→ **WHAT THE TASK REQUIRES**
In the records below, find the line holding "Please report any" and the line holding "[Contact me][av-site] if". Set down both, with every line between them, exactly.

→ **RECORDS PROVIDED**
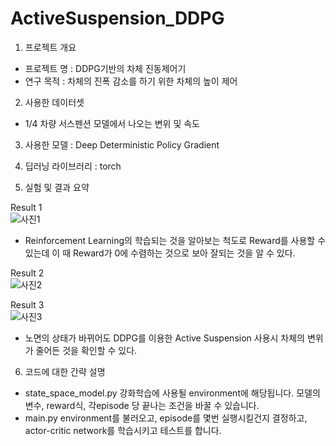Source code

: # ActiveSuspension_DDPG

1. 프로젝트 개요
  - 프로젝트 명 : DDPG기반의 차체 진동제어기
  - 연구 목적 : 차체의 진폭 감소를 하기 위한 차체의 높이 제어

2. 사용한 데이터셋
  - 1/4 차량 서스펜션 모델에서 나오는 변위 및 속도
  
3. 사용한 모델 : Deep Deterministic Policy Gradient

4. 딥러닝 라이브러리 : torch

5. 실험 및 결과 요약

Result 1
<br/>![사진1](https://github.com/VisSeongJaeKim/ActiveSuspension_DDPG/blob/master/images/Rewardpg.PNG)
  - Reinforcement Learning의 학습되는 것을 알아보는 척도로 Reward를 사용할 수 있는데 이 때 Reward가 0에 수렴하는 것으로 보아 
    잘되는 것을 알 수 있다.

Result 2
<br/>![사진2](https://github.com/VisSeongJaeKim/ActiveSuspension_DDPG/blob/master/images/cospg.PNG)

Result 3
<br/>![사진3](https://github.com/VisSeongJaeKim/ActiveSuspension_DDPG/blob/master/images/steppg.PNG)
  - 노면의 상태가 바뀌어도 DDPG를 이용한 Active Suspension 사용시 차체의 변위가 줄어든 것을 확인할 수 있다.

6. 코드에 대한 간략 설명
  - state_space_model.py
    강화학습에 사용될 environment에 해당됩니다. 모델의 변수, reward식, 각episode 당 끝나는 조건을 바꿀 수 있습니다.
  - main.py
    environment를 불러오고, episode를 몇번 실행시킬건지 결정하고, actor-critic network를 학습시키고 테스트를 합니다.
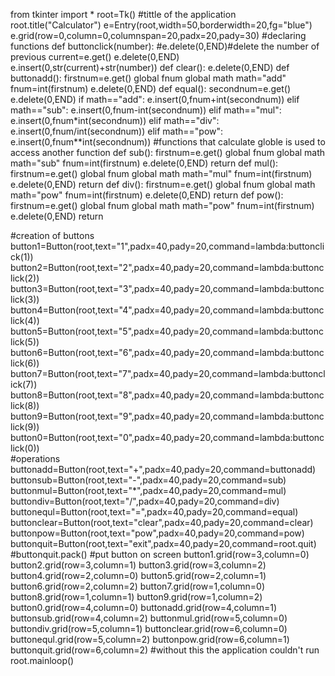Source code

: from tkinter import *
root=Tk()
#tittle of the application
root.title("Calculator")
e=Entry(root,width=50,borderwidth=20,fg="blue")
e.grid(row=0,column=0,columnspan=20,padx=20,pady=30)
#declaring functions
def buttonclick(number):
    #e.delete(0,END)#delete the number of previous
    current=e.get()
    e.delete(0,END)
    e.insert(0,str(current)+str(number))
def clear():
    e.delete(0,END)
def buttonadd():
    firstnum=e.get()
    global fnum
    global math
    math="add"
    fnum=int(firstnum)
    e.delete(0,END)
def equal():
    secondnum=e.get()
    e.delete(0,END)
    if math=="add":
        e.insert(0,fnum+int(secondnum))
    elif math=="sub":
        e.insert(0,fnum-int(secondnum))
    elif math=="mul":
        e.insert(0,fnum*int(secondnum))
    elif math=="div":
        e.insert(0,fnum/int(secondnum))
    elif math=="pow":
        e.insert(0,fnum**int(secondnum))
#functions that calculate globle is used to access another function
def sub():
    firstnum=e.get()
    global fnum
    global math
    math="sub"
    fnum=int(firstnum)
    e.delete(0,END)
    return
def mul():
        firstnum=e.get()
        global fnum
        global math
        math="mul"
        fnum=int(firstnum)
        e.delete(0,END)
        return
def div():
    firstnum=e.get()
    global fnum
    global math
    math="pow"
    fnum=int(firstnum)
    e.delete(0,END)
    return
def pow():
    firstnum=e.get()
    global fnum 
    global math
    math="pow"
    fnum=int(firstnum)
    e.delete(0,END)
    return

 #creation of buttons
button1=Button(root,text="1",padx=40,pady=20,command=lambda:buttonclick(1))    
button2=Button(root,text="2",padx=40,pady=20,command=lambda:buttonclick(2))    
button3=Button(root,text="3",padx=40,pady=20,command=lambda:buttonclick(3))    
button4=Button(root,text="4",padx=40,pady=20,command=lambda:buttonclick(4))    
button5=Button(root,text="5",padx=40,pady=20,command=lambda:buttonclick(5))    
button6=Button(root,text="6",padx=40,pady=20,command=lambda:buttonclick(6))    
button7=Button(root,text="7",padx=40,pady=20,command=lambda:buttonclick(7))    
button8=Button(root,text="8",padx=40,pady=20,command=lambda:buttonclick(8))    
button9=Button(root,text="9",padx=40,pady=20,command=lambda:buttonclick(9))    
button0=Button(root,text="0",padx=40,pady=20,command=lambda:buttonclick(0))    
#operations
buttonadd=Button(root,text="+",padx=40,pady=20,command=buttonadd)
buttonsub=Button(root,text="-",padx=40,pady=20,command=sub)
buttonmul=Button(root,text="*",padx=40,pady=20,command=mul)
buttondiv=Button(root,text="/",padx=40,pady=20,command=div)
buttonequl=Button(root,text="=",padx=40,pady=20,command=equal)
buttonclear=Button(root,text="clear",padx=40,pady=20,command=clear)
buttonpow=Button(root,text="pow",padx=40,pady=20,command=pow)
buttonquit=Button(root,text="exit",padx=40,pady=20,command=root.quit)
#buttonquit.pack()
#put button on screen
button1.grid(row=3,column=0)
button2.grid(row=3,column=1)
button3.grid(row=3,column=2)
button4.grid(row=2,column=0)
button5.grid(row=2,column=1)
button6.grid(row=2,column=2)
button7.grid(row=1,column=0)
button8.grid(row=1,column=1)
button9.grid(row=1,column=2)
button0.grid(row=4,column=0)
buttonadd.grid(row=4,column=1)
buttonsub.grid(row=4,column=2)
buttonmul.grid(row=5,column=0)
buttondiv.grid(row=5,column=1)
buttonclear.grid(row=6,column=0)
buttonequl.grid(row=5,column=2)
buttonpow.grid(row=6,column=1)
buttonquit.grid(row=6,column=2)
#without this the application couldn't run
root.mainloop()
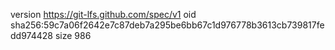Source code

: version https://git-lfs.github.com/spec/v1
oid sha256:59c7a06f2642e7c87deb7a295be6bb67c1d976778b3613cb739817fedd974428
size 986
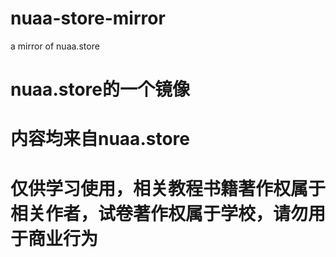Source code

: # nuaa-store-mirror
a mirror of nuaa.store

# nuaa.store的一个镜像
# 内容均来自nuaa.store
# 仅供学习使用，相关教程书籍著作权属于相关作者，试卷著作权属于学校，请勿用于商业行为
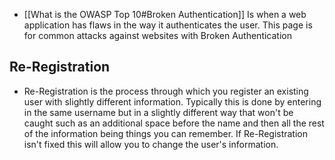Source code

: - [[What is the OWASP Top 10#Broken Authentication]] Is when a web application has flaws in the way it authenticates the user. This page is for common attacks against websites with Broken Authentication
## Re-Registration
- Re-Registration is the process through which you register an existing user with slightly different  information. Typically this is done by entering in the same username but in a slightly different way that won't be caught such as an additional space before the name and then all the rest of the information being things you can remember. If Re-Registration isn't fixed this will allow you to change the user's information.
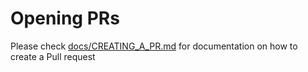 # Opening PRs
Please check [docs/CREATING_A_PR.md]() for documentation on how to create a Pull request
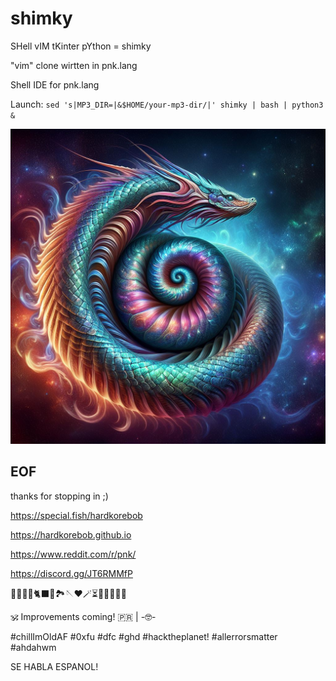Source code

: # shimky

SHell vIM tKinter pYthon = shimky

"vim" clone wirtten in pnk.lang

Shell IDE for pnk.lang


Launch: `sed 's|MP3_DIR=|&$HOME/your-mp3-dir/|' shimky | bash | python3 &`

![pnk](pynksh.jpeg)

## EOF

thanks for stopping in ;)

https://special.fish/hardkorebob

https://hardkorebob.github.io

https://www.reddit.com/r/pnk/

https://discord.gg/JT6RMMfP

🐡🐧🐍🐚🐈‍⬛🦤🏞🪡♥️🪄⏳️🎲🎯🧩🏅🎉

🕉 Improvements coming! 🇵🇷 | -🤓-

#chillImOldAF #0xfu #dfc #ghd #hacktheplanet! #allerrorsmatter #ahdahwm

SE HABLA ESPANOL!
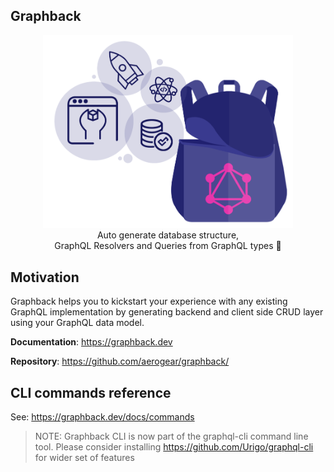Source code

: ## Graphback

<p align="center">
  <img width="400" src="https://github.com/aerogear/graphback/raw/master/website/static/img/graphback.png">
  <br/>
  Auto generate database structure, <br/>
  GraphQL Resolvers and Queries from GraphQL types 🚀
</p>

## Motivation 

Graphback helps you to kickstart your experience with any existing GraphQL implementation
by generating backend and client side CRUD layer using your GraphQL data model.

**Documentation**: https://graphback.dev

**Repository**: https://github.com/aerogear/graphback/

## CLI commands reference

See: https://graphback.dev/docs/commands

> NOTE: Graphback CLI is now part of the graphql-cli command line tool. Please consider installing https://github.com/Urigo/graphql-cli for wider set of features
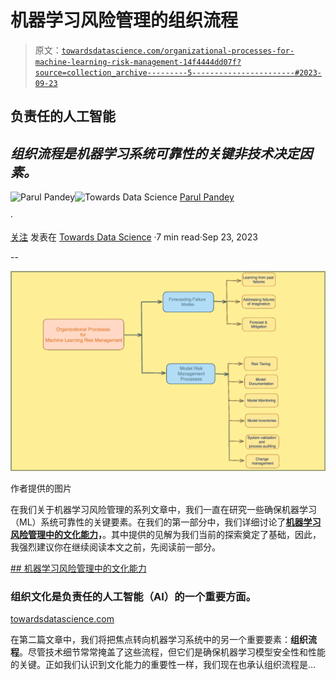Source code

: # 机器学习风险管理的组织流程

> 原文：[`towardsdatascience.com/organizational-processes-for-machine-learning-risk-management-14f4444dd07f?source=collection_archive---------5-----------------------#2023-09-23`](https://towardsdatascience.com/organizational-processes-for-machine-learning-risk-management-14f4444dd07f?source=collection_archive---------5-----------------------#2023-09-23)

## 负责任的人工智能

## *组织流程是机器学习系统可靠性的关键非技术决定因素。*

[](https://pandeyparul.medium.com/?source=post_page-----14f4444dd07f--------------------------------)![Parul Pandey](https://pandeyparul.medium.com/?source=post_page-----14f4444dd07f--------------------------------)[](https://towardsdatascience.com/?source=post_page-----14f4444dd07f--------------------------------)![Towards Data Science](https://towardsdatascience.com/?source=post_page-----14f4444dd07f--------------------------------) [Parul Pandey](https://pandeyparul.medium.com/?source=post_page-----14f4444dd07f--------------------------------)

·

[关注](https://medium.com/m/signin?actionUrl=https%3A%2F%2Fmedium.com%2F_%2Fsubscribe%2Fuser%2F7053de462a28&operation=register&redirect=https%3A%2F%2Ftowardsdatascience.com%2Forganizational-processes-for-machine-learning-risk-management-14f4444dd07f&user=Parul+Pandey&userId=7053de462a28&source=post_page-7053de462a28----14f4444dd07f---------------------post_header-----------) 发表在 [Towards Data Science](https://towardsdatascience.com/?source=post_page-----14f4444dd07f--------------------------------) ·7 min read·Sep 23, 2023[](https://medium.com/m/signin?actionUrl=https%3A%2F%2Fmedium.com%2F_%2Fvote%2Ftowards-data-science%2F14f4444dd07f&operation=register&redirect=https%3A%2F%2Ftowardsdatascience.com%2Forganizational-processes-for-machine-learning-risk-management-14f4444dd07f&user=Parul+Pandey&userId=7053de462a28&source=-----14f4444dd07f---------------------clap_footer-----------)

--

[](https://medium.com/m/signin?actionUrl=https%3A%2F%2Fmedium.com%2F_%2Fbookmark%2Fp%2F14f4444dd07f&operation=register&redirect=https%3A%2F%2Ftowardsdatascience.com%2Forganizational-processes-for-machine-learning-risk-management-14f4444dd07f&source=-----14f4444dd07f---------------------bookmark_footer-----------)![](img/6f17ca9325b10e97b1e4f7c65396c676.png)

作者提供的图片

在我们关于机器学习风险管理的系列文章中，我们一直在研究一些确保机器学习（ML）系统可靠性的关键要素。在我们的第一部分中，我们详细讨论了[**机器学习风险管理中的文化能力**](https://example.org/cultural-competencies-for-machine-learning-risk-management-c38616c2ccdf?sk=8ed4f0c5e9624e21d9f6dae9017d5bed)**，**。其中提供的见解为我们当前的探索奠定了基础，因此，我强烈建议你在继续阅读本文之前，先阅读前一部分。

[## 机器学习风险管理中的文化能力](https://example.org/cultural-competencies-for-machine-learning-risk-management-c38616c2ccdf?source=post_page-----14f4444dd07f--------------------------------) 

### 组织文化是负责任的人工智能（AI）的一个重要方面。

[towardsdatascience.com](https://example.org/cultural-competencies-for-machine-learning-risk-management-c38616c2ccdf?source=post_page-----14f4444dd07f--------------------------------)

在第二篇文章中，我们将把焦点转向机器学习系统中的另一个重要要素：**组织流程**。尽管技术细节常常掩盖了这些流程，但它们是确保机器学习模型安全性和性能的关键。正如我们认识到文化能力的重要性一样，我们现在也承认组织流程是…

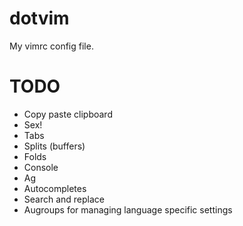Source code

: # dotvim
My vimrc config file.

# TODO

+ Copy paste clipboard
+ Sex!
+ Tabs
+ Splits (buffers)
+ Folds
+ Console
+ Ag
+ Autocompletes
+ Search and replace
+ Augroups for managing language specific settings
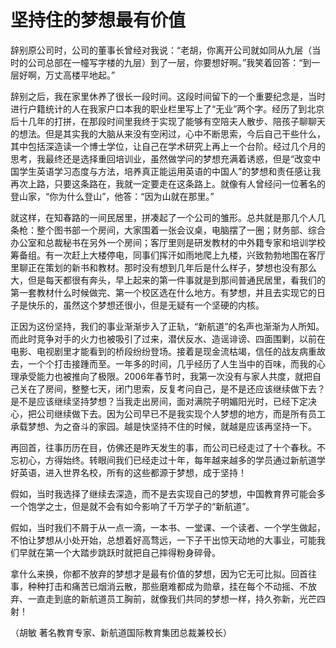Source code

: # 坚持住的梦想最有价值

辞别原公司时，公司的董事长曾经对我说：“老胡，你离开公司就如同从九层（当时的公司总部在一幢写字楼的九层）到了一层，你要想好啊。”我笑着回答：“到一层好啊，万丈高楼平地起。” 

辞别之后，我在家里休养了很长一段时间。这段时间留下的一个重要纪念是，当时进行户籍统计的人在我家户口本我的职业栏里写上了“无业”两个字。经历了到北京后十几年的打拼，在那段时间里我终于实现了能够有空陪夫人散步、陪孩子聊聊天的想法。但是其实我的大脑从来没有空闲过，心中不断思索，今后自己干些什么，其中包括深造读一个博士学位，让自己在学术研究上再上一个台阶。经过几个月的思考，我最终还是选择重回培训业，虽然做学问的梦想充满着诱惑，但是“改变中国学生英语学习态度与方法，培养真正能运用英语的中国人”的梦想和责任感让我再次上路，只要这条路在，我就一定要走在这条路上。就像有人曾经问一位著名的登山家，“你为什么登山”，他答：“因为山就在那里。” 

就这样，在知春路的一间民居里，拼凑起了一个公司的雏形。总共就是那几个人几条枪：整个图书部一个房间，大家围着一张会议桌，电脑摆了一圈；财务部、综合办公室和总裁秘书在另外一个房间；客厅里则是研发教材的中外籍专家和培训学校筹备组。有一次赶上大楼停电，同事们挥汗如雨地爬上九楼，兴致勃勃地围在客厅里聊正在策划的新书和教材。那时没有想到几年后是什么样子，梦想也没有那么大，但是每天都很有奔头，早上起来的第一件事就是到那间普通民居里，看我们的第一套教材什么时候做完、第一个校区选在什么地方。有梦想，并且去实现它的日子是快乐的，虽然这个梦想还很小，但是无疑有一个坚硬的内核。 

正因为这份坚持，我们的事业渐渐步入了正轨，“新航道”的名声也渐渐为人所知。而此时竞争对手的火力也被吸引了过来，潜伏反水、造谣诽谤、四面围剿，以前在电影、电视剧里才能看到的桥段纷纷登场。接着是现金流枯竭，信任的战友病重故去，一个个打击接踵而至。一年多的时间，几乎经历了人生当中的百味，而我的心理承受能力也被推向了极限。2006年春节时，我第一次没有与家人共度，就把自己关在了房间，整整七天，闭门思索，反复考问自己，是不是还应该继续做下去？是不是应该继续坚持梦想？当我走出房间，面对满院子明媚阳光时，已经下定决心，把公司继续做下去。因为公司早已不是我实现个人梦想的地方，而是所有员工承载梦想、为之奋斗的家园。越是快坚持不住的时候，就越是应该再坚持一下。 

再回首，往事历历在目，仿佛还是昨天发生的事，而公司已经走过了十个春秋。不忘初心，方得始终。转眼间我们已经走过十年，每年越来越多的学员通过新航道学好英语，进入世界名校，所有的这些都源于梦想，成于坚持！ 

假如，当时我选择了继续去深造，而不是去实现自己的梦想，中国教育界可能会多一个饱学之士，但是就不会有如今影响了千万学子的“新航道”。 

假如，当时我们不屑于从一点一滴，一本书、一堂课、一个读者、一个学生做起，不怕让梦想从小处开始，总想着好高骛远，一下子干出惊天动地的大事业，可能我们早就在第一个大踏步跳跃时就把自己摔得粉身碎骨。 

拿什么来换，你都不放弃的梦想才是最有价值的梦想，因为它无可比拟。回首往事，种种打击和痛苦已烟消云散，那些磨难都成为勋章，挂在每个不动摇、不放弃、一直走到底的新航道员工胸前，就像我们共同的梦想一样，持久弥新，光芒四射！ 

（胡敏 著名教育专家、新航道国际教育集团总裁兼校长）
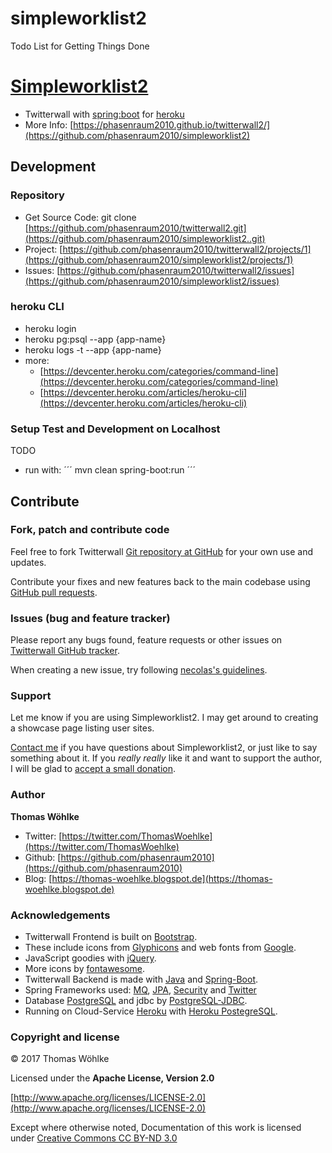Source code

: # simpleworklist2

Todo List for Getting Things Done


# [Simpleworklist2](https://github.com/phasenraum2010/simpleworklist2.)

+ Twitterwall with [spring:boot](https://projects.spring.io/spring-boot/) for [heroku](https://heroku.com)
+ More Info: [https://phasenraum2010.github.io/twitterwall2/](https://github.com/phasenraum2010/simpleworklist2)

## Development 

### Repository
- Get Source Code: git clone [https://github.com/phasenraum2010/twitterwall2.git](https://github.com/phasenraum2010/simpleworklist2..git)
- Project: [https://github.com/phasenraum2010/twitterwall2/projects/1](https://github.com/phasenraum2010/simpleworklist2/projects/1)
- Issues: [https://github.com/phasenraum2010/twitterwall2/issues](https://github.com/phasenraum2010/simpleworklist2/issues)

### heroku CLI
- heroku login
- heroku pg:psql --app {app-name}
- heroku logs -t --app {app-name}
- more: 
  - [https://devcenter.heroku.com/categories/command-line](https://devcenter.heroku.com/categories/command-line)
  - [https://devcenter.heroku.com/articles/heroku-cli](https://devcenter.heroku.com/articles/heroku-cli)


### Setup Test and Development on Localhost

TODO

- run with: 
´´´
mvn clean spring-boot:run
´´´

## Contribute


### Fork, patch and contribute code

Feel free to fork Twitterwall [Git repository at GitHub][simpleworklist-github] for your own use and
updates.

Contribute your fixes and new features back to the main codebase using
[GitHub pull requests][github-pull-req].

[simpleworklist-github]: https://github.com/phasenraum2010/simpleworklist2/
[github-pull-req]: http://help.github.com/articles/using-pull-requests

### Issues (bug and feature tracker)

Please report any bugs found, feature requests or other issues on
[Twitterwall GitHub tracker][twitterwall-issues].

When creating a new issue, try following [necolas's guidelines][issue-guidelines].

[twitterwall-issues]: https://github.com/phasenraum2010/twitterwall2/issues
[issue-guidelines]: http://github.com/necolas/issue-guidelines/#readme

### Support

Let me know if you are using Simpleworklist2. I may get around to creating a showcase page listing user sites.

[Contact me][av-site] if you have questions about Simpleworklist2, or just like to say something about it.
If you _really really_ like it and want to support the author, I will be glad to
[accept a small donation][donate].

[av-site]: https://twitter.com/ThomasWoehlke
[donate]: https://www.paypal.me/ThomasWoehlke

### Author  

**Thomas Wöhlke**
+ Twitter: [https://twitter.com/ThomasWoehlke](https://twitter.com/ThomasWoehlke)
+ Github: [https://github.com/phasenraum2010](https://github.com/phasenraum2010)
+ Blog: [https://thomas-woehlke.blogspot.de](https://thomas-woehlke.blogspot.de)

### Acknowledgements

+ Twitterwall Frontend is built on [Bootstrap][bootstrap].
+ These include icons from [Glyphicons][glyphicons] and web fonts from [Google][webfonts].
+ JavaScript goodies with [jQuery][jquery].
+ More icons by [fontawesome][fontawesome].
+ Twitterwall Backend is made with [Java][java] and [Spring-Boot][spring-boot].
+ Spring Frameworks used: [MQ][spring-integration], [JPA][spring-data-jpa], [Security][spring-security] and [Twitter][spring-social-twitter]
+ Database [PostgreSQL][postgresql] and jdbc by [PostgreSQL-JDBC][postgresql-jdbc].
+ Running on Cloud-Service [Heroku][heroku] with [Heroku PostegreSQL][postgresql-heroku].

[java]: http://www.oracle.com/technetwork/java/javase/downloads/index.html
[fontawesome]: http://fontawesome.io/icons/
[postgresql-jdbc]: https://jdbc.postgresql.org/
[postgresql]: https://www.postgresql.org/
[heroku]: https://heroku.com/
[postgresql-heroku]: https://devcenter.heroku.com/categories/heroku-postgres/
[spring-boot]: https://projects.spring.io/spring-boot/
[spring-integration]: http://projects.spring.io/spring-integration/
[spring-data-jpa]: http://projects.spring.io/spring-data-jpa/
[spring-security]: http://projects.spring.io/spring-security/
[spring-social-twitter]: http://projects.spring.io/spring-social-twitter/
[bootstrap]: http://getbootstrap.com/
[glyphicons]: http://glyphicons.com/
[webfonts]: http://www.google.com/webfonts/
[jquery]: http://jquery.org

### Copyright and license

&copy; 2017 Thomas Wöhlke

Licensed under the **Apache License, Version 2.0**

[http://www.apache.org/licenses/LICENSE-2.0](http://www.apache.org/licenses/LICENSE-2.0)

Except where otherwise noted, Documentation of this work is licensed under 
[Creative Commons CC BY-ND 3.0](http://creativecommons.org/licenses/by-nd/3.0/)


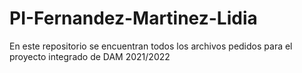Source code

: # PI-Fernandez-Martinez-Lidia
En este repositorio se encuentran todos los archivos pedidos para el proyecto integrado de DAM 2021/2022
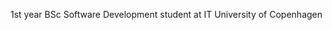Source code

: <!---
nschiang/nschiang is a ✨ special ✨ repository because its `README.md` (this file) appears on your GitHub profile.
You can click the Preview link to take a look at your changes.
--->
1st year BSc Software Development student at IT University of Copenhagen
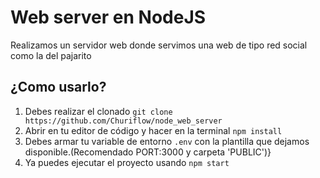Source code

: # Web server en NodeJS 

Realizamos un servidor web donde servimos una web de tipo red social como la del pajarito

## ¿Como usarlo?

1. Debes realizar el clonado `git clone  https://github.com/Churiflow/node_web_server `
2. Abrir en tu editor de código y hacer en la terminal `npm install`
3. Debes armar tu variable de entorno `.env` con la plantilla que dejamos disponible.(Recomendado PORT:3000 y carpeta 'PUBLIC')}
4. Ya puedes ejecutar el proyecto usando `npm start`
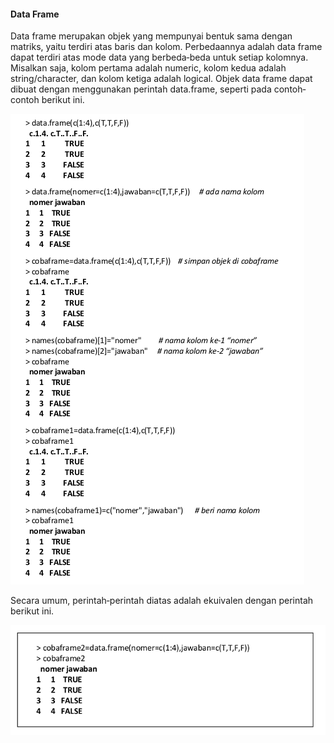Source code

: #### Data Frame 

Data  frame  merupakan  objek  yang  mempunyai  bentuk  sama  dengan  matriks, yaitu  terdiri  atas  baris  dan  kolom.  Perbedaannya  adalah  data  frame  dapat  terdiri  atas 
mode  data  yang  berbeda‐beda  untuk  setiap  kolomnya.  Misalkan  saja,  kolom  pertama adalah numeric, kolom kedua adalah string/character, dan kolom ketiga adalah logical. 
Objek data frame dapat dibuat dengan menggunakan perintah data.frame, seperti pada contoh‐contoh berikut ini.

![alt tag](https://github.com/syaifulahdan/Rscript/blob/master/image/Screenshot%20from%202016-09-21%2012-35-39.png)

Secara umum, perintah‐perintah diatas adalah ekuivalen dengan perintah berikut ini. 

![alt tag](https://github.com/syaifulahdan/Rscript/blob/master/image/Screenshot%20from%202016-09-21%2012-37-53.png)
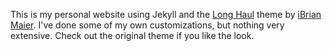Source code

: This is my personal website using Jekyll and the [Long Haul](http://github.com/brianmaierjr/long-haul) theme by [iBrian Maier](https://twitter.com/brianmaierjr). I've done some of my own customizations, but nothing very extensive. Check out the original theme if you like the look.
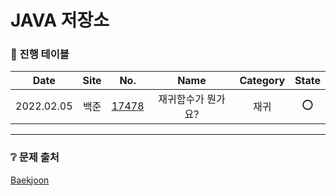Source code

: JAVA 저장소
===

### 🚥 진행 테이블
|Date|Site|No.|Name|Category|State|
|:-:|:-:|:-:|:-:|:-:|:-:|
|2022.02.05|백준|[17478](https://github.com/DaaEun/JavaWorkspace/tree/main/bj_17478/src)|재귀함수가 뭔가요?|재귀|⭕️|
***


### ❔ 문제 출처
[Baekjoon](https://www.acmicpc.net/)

→ **RESPONSE BELOW**
Please report any bugs found, feature requests or other issues on
[Twitterwall GitHub tracker][twitterwall-issues].

When creating a new issue, try following [necolas's guidelines][issue-guidelines].

[twitterwall-issues]: https://github.com/phasenraum2010/twitterwall2/issues
[issue-guidelines]: http://github.com/necolas/issue-guidelines/#readme

### Support

Let me know if you are using Simpleworklist2. I may get around to creating a showcase page listing user sites.

[Contact me][av-site] if you have questions about Simpleworklist2, or just like to say something about it.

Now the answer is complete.